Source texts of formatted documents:
= = = = = = =
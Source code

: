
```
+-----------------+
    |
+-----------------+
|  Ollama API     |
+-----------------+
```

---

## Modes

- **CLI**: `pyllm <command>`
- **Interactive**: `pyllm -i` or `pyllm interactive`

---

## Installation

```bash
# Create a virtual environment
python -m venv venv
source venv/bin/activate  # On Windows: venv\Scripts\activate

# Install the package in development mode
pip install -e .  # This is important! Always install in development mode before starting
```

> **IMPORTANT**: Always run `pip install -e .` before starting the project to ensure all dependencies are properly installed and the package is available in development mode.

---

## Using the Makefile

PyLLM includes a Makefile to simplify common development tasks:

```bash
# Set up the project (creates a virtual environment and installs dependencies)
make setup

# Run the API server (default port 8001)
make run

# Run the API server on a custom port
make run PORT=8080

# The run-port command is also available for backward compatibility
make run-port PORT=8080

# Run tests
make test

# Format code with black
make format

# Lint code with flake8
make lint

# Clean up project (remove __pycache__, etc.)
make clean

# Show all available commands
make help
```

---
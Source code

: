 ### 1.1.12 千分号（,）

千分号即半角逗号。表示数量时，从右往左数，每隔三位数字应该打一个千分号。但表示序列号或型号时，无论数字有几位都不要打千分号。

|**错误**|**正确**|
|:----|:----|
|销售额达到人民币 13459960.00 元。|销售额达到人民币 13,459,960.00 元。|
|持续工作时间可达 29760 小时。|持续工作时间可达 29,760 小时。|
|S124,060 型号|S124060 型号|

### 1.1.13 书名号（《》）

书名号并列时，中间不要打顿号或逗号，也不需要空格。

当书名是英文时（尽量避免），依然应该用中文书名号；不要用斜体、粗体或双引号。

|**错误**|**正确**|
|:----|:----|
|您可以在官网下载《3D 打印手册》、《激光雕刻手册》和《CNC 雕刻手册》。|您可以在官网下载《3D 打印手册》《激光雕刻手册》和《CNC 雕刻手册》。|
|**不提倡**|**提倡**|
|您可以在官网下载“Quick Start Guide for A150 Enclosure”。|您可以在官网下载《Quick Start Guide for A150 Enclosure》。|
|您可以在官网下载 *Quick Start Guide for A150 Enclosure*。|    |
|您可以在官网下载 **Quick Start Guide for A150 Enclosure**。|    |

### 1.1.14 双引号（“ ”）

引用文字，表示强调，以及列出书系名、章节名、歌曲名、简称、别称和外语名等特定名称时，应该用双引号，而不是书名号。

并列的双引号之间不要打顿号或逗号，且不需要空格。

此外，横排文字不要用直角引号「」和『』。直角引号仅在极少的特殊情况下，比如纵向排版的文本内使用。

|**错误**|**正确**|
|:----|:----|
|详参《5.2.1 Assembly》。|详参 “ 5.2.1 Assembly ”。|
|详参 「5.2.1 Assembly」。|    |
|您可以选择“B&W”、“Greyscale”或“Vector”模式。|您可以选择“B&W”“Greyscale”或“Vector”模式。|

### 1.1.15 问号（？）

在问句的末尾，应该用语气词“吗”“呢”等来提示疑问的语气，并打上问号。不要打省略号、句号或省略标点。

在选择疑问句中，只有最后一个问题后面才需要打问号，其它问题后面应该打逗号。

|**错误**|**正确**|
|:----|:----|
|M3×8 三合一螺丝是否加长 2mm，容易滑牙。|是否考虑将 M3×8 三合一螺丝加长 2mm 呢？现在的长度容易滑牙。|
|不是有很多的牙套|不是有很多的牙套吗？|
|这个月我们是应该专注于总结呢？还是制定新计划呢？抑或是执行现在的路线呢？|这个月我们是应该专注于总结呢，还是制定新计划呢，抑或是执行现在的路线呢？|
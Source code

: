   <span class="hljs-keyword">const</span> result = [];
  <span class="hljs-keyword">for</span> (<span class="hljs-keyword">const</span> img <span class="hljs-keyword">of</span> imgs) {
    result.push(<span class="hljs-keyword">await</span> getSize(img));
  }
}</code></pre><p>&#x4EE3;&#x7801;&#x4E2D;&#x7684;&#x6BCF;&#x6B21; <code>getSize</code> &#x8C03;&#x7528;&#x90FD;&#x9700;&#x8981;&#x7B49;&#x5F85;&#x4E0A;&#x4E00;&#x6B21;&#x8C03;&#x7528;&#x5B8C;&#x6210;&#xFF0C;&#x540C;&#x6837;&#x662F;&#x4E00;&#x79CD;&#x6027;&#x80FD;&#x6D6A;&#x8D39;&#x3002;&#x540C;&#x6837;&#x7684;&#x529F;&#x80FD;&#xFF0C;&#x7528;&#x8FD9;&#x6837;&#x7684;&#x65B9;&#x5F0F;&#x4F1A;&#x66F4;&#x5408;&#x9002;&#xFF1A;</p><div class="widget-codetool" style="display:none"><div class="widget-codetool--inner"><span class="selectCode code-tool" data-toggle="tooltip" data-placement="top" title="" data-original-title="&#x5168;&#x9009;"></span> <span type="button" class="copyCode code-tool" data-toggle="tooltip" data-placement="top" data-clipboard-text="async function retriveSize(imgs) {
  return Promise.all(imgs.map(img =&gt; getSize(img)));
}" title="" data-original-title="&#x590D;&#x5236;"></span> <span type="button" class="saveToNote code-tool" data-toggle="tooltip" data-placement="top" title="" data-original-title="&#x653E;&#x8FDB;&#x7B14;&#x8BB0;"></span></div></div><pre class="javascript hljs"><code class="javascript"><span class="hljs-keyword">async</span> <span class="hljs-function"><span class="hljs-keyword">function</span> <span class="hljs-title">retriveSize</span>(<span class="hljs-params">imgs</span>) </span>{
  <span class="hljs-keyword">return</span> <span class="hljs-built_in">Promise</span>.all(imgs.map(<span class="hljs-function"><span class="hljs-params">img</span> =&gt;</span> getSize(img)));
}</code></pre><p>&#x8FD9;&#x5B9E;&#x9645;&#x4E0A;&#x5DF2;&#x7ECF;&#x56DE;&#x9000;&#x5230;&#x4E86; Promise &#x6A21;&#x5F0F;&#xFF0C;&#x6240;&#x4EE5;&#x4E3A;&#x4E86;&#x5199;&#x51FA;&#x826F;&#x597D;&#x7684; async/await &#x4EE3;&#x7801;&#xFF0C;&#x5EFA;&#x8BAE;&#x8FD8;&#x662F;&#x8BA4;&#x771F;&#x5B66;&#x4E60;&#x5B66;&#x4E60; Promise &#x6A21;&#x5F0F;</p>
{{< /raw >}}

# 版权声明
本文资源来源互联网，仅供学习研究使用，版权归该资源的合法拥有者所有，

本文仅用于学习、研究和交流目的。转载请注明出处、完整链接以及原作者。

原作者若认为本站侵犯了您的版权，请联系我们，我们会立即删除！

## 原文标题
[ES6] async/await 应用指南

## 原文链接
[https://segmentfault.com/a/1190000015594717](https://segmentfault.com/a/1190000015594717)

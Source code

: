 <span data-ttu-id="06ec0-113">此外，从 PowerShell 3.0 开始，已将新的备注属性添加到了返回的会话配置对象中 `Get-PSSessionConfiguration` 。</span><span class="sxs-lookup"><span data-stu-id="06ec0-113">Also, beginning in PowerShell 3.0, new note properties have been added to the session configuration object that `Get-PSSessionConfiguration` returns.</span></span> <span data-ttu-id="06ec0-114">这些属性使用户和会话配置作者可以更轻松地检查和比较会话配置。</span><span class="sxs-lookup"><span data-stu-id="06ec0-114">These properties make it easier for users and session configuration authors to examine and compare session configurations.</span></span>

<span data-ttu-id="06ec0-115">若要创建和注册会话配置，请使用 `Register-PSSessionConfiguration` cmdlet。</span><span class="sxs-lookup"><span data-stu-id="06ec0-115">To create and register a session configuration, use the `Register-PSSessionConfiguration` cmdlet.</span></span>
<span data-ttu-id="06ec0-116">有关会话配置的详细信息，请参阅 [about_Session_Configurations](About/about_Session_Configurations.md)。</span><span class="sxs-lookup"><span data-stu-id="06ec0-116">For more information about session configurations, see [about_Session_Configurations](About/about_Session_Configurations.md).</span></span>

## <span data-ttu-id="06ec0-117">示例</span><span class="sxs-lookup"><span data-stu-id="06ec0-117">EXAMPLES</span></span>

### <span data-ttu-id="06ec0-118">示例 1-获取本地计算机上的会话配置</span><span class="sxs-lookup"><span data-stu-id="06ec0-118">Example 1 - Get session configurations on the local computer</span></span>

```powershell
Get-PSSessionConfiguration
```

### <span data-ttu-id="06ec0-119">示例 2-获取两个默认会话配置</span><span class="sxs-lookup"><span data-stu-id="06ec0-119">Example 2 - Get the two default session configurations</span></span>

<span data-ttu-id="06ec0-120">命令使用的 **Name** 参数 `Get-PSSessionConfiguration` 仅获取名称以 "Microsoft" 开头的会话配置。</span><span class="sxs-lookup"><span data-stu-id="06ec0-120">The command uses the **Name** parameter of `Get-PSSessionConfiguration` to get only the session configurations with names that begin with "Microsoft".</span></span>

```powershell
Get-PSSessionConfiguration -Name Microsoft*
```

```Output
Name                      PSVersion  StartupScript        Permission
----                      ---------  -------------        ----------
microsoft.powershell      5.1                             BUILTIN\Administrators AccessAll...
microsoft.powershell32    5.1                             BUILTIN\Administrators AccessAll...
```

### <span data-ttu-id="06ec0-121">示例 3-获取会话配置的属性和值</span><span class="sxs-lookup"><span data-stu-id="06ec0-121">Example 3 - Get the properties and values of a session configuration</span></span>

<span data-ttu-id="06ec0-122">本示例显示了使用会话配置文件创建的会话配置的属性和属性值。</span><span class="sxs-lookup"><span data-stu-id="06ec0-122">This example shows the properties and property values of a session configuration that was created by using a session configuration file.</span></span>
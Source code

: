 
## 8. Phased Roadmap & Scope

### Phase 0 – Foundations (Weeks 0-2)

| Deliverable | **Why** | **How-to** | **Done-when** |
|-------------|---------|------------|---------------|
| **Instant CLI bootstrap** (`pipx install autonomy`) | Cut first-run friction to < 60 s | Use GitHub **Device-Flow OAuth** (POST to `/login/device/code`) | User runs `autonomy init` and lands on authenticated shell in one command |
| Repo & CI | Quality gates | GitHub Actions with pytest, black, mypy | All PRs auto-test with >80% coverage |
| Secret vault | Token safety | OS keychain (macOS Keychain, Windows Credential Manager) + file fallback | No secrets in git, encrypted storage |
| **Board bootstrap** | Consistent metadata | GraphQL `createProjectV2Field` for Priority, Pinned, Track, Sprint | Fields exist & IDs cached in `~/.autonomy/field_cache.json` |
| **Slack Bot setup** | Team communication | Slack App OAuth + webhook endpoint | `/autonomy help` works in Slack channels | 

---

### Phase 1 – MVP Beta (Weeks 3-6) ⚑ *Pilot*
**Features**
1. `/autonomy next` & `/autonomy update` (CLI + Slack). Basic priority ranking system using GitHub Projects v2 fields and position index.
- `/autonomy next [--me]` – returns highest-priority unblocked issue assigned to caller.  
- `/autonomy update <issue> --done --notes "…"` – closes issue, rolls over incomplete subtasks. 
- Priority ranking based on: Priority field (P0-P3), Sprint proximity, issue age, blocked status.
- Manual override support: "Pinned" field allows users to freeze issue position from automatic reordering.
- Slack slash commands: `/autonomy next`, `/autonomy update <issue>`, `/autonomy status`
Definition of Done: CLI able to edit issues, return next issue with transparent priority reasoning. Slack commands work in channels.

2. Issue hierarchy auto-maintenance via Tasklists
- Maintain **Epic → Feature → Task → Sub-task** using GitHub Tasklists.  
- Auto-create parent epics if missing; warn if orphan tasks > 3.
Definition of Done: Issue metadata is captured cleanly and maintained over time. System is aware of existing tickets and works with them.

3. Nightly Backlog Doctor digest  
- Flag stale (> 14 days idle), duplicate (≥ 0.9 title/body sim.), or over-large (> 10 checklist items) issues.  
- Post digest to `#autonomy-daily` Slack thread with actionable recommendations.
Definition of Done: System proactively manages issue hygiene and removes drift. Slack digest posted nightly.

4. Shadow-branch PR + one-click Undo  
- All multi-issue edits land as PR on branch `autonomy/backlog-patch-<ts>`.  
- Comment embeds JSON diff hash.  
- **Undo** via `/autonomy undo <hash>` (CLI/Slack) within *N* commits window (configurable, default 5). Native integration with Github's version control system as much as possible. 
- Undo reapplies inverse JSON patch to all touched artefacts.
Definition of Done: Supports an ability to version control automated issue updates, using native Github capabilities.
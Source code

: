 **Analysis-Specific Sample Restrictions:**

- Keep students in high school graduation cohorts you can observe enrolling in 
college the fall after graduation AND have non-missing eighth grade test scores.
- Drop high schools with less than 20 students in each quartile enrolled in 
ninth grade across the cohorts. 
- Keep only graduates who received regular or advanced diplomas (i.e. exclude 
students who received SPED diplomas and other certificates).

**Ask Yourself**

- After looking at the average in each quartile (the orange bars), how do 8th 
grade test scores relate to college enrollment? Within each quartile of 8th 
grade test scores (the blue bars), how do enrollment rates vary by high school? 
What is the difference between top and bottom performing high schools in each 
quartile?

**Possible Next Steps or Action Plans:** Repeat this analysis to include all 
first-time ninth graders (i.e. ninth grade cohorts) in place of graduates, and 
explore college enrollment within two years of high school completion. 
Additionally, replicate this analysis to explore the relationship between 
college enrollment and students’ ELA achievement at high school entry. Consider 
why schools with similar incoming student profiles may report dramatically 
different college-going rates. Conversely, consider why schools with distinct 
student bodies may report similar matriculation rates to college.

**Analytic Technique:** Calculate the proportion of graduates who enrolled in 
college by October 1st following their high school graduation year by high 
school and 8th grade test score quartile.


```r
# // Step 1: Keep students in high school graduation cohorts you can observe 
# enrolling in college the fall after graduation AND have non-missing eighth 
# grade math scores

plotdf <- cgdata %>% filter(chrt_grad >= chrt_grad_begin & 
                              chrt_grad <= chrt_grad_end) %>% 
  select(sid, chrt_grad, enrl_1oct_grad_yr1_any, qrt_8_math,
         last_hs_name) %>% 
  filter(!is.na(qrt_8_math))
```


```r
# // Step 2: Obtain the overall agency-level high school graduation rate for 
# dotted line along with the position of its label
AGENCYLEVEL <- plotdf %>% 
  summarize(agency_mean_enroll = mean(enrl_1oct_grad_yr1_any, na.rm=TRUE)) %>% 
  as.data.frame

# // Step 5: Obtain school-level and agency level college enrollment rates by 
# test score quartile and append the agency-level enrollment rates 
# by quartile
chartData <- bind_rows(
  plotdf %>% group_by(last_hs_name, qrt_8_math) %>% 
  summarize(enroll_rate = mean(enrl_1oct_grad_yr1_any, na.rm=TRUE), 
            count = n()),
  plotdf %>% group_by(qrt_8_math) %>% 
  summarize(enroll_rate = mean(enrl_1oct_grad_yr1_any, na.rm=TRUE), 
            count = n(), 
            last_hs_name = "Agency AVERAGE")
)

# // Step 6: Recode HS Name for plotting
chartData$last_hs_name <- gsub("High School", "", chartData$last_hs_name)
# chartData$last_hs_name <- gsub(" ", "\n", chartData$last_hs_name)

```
= = = = = = =
What the task requires: Could you set down, word for word, only the lines above from the line with "- Auto-create parent" to the line with "explore college enrollment", including both?

Written reply:
- Auto-create parent epics if missing; warn if orphan tasks > 3.
Definition of Done: Issue metadata is captured cleanly and maintained over time. System is aware of existing tickets and works with them.

3. Nightly Backlog Doctor digest  
- Flag stale (> 14 days idle), duplicate (≥ 0.9 title/body sim.), or over-large (> 10 checklist items) issues.  
- Post digest to `#autonomy-daily` Slack thread with actionable recommendations.
Definition of Done: System proactively manages issue hygiene and removes drift. Slack digest posted nightly.

4. Shadow-branch PR + one-click Undo  
- All multi-issue edits land as PR on branch `autonomy/backlog-patch-<ts>`.  
- Comment embeds JSON diff hash.  
- **Undo** via `/autonomy undo <hash>` (CLI/Slack) within *N* commits window (configurable, default 5). Native integration with Github's version control system as much as possible. 
- Undo reapplies inverse JSON patch to all touched artefacts.
Definition of Done: Supports an ability to version control automated issue updates, using native Github capabilities.
Source code

: **Analysis-Specific Sample Restrictions:**

- Keep students in high school graduation cohorts you can observe enrolling in 
college the fall after graduation AND have non-missing eighth grade test scores.
- Drop high schools with less than 20 students in each quartile enrolled in 
ninth grade across the cohorts. 
- Keep only graduates who received regular or advanced diplomas (i.e. exclude 
students who received SPED diplomas and other certificates).

**Ask Yourself**

- After looking at the average in each quartile (the orange bars), how do 8th 
grade test scores relate to college enrollment? Within each quartile of 8th 
grade test scores (the blue bars), how do enrollment rates vary by high school? 
What is the difference between top and bottom performing high schools in each 
quartile?

**Possible Next Steps or Action Plans:** Repeat this analysis to include all 
first-time ninth graders (i.e. ninth grade cohorts) in place of graduates, and 
explore college enrollment within two years of high school completion. 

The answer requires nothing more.